18 de maio de 2025

Juqueri, dentro do Brasil

Foi impactante o  documentário da Globo News "Juqueri, lugar fora do mundo", exibido a partir das 23 horas de ontem. Antes de ver todo o programa que terminou nos primeiros minutos deste dia de domingo, voltei a "percorrer" o caminho que fiz para lá em 1966 ou 1967, quando meu pai agendou a entrega de um queimador industrial, aquecedor de água para grandes volumes, e fomos ao prédio administrativo com documentos. Ficamos lá cerca de meia hora, mas o suficiente para vermos homens - principalmente - e mulheres de
andrajos, olhares parados, sentados ou deitados no chão, prostrados, sujos e sem reação alguma como os da foto abaixo. E também o cemitério, na ocasião visível e diferente de hoje. Agora não reconheci quase nada.

A medicina atual condena o que se fazia então e chamava de tratamento. Na prática o que havia eram a tortura por eletrochoques e injeções diversas que podiam até matar, nos dois casos para conter os mais "rebeldes". Em grande parte dos casos aquilo equivalia a uma prisão perpétua, pois muitos jamais recebiam alta médica e como ninguém os reclamava, eram jogados naquele cemitério clandestino, corpos uns por cima dos outros.

Pior: durante muito tempo a ditadura militar que infelicitou o Brasil desovou por lá cadáveres de presos políticos torturados e descartados longe dos olhares das famílias e da Justiça oficial. Outros chegavam feridos e eram tratados algemados como se estivessem numa prisão ou então no Manicômio Judiciário ao lado. Até o preso político David Capistrano passou pelo Juqueri. E o Brasil convive com essa tragédia como se nada tivesse acontecido. Como se tudo fosse absolutamente normal. Os "doentes" tinha as cabeças raspadas e todos os dentes arrancados com uma única anestesia, na internação. Viviam e morriam quase à míngua e com uma alimentação de subsistência.

Não é possível entender como milhares de cidadãos hoje ainda sentem saudades dessa época e, no caso da ditadura militar, querem sua volta. Vejam esse documentário que vai passar mais vezes. Tomara que muitas. Não é para rir, mas recordo-me de que quando o ex-presidente Jair Bolsonaro pediu ajuda para "se manter" financeiramente, uma acadêmica da Academia Espírito-santense de Letras (AEL) postou texto pedindo colaboração dos "patriotas". Pediu desculpas em seguida, disse que havia se enganado de grupo e apagou o texto. Outro postou uma bobagem na qual mostrava a imensa relação de partidos políticos brasileiros com vínculos "com o comunismo". Depois apagou correndo, sem justificar. Salvei para mim os dois posts. Essas pessoas não sabem o que o Brasil passou? Ou há um movimento nacional que leva a nossa extrema direita criminosa a querer ocupar todos os espaços possíveis no país, inclusive na Cultura? São golpistas patológicos?

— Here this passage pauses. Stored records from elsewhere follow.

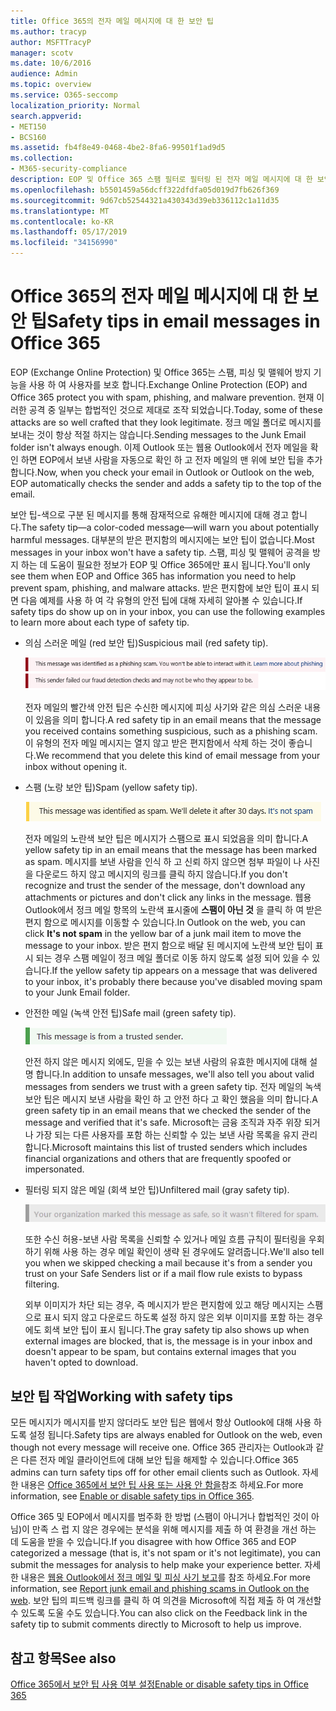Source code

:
 ```yaml
---
title: Office 365의 전자 메일 메시지에 대 한 보안 팁
ms.author: tracyp
author: MSFTTracyP
manager: scotv
ms.date: 10/6/2016
audience: Admin
ms.topic: overview
ms.service: O365-seccomp
localization_priority: Normal
search.appverid:
- MET150
- BCS160
ms.assetid: fb4f8e49-0468-4be2-8fa6-99501f1ad9d5
ms.collection:
- M365-security-compliance
description: EOP 및 Office 365 스팸 필터로 필터링 된 전자 메일 메시지에 대 한 보안 팁이 도입 되었습니다.
ms.openlocfilehash: b5501459a56dcff322dfdfa05d019d7fb626f369
ms.sourcegitcommit: 9d67cb52544321a430343d39eb336112c1a11d35
ms.translationtype: MT
ms.contentlocale: ko-KR
ms.lasthandoff: 05/17/2019
ms.locfileid: "34156990"
---
```

# <a name="safety-tips-in-email-messages-in-office-365"></a><span data-ttu-id="f615f-103">Office 365의 전자 메일 메시지에 대 한 보안 팁</span><span class="sxs-lookup"><span data-stu-id="f615f-103">Safety tips in email messages in Office 365</span></span>

<span data-ttu-id="f615f-104">EOP (Exchange Online Protection) 및 Office 365는 스팸, 피싱 및 맬웨어 방지 기능을 사용 하 여 사용자를 보호 합니다.</span><span class="sxs-lookup"><span data-stu-id="f615f-104">Exchange Online Protection (EOP) and Office 365 protect you with spam, phishing, and malware prevention.</span></span> <span data-ttu-id="f615f-105">현재 이러한 공격 중 일부는 합법적인 것으로 제대로 조작 되었습니다.</span><span class="sxs-lookup"><span data-stu-id="f615f-105">Today, some of these attacks are so well crafted that they look legitimate.</span></span> <span data-ttu-id="f615f-106">정크 메일 폴더로 메시지를 보내는 것이 항상 적절 하지는 않습니다.</span><span class="sxs-lookup"><span data-stu-id="f615f-106">Sending messages to the Junk Email folder isn't always enough.</span></span> <span data-ttu-id="f615f-107">이제 Outlook 또는 웹용 Outlook에서 전자 메일을 확인 하면 EOP에서 보낸 사람을 자동으로 확인 하 고 전자 메일의 맨 위에 보안 팁을 추가 합니다.</span><span class="sxs-lookup"><span data-stu-id="f615f-107">Now, when you check your email in Outlook or Outlook on the web, EOP automatically checks the sender and adds a safety tip to the top of the email.</span></span> 
  
<span data-ttu-id="f615f-108">보안 팁-색으로 구분 된 메시지를 통해 잠재적으로 유해한 메시지에 대해 경고 합니다.</span><span class="sxs-lookup"><span data-stu-id="f615f-108">The safety tip—a color-coded message—will warn you about potentially harmful messages.</span></span> <span data-ttu-id="f615f-109">대부분의 받은 편지함의 메시지에는 보안 팁이 없습니다.</span><span class="sxs-lookup"><span data-stu-id="f615f-109">Most messages in your inbox won't have a safety tip.</span></span> <span data-ttu-id="f615f-110">스팸, 피싱 및 맬웨어 공격을 방지 하는 데 도움이 필요한 정보가 EOP 및 Office 365에만 표시 됩니다.</span><span class="sxs-lookup"><span data-stu-id="f615f-110">You'll only see them when EOP and Office 365 has information you need to help prevent spam, phishing, and malware attacks.</span></span> <span data-ttu-id="f615f-111">받은 편지함에 보안 팁이 표시 되 면 다음 예제를 사용 하 여 각 유형의 안전 팁에 대해 자세히 알아볼 수 있습니다.</span><span class="sxs-lookup"><span data-stu-id="f615f-111">If safety tips do show up on in your inbox, you can use the following examples to learn more about each type of safety tip.</span></span>
  
- <span data-ttu-id="f615f-112">의심 스러운 메일 (red 보안 팁)</span><span class="sxs-lookup"><span data-stu-id="f615f-112">Suspicious mail (red safety tip).</span></span>
    
    ![빨간색 보안 팁을 표시 하는 스크린샷](media/5078a0be-e556-44a1-b169-09d780d26898.png)
  
    <span data-ttu-id="f615f-114">전자 메일의 빨간색 안전 팁은 수신한 메시지에 피싱 사기와 같은 의심 스러운 내용이 있음을 의미 합니다.</span><span class="sxs-lookup"><span data-stu-id="f615f-114">A red safety tip in an email means that the message you received contains something suspicious, such as a phishing scam.</span></span> <span data-ttu-id="f615f-115">이 유형의 전자 메일 메시지는 열지 않고 받은 편지함에서 삭제 하는 것이 좋습니다.</span><span class="sxs-lookup"><span data-stu-id="f615f-115">We recommend that you delete this kind of email message from your inbox without opening it.</span></span>
    
- <span data-ttu-id="f615f-116">스팸 (노랑 보안 팁)</span><span class="sxs-lookup"><span data-stu-id="f615f-116">Spam (yellow safety tip).</span></span>
    
    ![노란색 보안 팁을 표시 하는 스크린샷](media/793c9265-ea44-48fd-a98f-804fadd4163b.png)
  
    <span data-ttu-id="f615f-118">전자 메일의 노란색 보안 팁은 메시지가 스팸으로 표시 되었음을 의미 합니다.</span><span class="sxs-lookup"><span data-stu-id="f615f-118">A yellow safety tip in an email means that the message has been marked as spam.</span></span> <span data-ttu-id="f615f-119">메시지를 보낸 사람을 인식 하 고 신뢰 하지 않으면 첨부 파일이 나 사진을 다운로드 하지 않고 메시지의 링크를 클릭 하지 않습니다.</span><span class="sxs-lookup"><span data-stu-id="f615f-119">If you don't recognize and trust the sender of the message, don't download any attachments or pictures and don't click any links in the message.</span></span> <span data-ttu-id="f615f-120">웹용 Outlook에서 정크 메일 항목의 노란색 표시줄에 **스팸이 아닌 것** 을 클릭 하 여 받은 편지 함으로 메시지를 이동할 수 있습니다.</span><span class="sxs-lookup"><span data-stu-id="f615f-120">In Outlook on the web, you can click **It's not spam** in the yellow bar of a junk mail item to move the message to your inbox.</span></span> <span data-ttu-id="f615f-121">받은 편지 함으로 배달 된 메시지에 노란색 보안 팁이 표시 되는 경우 스팸 메일이 정크 메일 폴더로 이동 하지 않도록 설정 되어 있을 수 있습니다.</span><span class="sxs-lookup"><span data-stu-id="f615f-121">If the yellow safety tip appears on a message that was delivered to your inbox, it's probably there because you've disabled moving spam to your Junk Email folder.</span></span> 
    
- <span data-ttu-id="f615f-122">안전한 메일 (녹색 안전 팁)</span><span class="sxs-lookup"><span data-stu-id="f615f-122">Safe mail (green safety tip).</span></span>
    
    ![녹색 보안 팁을 보여 주는 스크린샷](media/acbc11d0-f626-4848-9fbf-66eeeda3f803.png)
  
    <span data-ttu-id="f615f-124">안전 하지 않은 메시지 외에도, 믿을 수 있는 보낸 사람의 유효한 메시지에 대해 설명 합니다.</span><span class="sxs-lookup"><span data-stu-id="f615f-124">In addition to unsafe messages, we'll also tell you about valid messages from senders we trust with a green safety tip.</span></span> <span data-ttu-id="f615f-125">전자 메일의 녹색 보안 팁은 메시지 보낸 사람을 확인 하 고 안전 하다 고 확인 했음을 의미 합니다.</span><span class="sxs-lookup"><span data-stu-id="f615f-125">A green safety tip in an email means that we checked the sender of the message and verified that it's safe.</span></span> <span data-ttu-id="f615f-126">Microsoft는 금융 조직과 자주 위장 되거나 가장 되는 다른 사용자를 포함 하는 신뢰할 수 있는 보낸 사람 목록을 유지 관리 합니다.</span><span class="sxs-lookup"><span data-stu-id="f615f-126">Microsoft maintains this list of trusted senders which includes financial organizations and others that are frequently spoofed or impersonated.</span></span>
    
- <span data-ttu-id="f615f-127">필터링 되지 않은 메일 (회색 보안 팁)</span><span class="sxs-lookup"><span data-stu-id="f615f-127">Unfiltered mail (gray safety tip).</span></span>
    
    ![회색 보안 팁을 보여 주는 스크린샷](media/c4d0cf8f-08e9-4c84-beee-1d9e0b022e0a.png)
  
    <span data-ttu-id="f615f-129">또한 수신 허용-보낸 사람 목록을 신뢰할 수 있거나 메일 흐름 규칙이 필터링을 우회 하기 위해 사용 하는 경우 메일 확인이 생략 된 경우에도 알려줍니다.</span><span class="sxs-lookup"><span data-stu-id="f615f-129">We'll also tell you when we skipped checking a mail because it's from a sender you trust on your Safe Senders list or if a mail flow rule exists to bypass filtering.</span></span> 
    
    <span data-ttu-id="f615f-130">외부 이미지가 차단 되는 경우, 즉 메시지가 받은 편지함에 있고 해당 메시지는 스팸으로 표시 되지 않고 다운로드 하도록 설정 하지 않은 외부 이미지를 포함 하는 경우에도 회색 보안 팁이 표시 됩니다.</span><span class="sxs-lookup"><span data-stu-id="f615f-130">The gray safety tip also shows up when external images are blocked, that is, the message is in your inbox and doesn't appear to be spam, but contains external images that you haven't opted to download.</span></span>
    
## <a name="working-with-safety-tips"></a><span data-ttu-id="f615f-131">보안 팁 작업</span><span class="sxs-lookup"><span data-stu-id="f615f-131">Working with safety tips</span></span>

<span data-ttu-id="f615f-132">모든 메시지가 메시지를 받지 않더라도 보안 팁은 웹에서 항상 Outlook에 대해 사용 하도록 설정 됩니다.</span><span class="sxs-lookup"><span data-stu-id="f615f-132">Safety tips are always enabled for Outlook on the web, even though not every message will receive one.</span></span> <span data-ttu-id="f615f-133">Office 365 관리자는 Outlook과 같은 다른 전자 메일 클라이언트에 대해 보안 팁을 해제할 수 있습니다.</span><span class="sxs-lookup"><span data-stu-id="f615f-133">Office 365 admins can turn safety tips off for other email clients such as Outlook.</span></span> <span data-ttu-id="f615f-134">자세한 내용은 [Office 365에서 보안 팁 사용 또는 사용 안 함을](enable-or-disable-safety-tips.md)참조 하세요.</span><span class="sxs-lookup"><span data-stu-id="f615f-134">For more information, see [Enable or disable safety tips in Office 365](enable-or-disable-safety-tips.md).</span></span>
  
<span data-ttu-id="f615f-135">Office 365 및 EOP에서 메시지를 범주화 한 방법 (스팸이 아니거나 합법적인 것이 아님)이 만족 스 럽 지 않은 경우에는 분석을 위해 메시지를 제출 하 여 환경을 개선 하는 데 도움을 받을 수 있습니다.</span><span class="sxs-lookup"><span data-stu-id="f615f-135">If you disagree with how Office 365 and EOP categorized a message (that is, it's not spam or it's not legitimate), you can submit the messages for analysis to help make your experience better.</span></span> <span data-ttu-id="f615f-136">자세한 내용은 [웹용 Outlook에서 정크 메일 및 피싱 사기 보고](https://technet.microsoft.com/library/dn594557.aspx)를 참조 하세요.</span><span class="sxs-lookup"><span data-stu-id="f615f-136">For more information, see [Report junk email and phishing scams in Outlook on the web](https://technet.microsoft.com/library/dn594557.aspx).</span></span> <span data-ttu-id="f615f-137">보안 팁의 피드백 링크를 클릭 하 여 의견을 Microsoft에 직접 제출 하 여 개선할 수 있도록 도울 수도 있습니다.</span><span class="sxs-lookup"><span data-stu-id="f615f-137">You can also click on the Feedback link in the safety tip to submit comments directly to Microsoft to help us improve.</span></span>
  
## <a name="see-also"></a><span data-ttu-id="f615f-138">참고 항목</span><span class="sxs-lookup"><span data-stu-id="f615f-138">See also</span></span>

[<span data-ttu-id="f615f-139">Office 365에서 보안 팁 사용 여부 설정</span><span class="sxs-lookup"><span data-stu-id="f615f-139">Enable or disable safety tips in Office 365</span></span>](enable-or-disable-safety-tips.md)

Em Barbacena, Minas Gerais, houve outro centro de torturas dito médico também de grande porte. Nos dois casos eles deveriam ser preservados e tornados centros de pesquisa e museus da indignidade humana para que todos saibamos o Brasil foi e é capaz de fazer com seus cidadãos, sobretudo aqueles que não podem ou não sabem como se defender.

No Espírito Santo não se chegou nem perto disso. Mas temos o Adalto Botelho, hoje questionado por todos os que pregam tratamento humano não manicomial para as pessoas com distúrbios mentais, sobretudo pesados. Há espaço até para anedotas. Um ex-diretor do Adauto criou um diálogo entre duas pessoas no hospício:

- Você sabe o que encontraram lá, debaixo de um tapete?

- Não, o que foi?

- Um doido varrido!

Seria engraçado se não fosse trágico.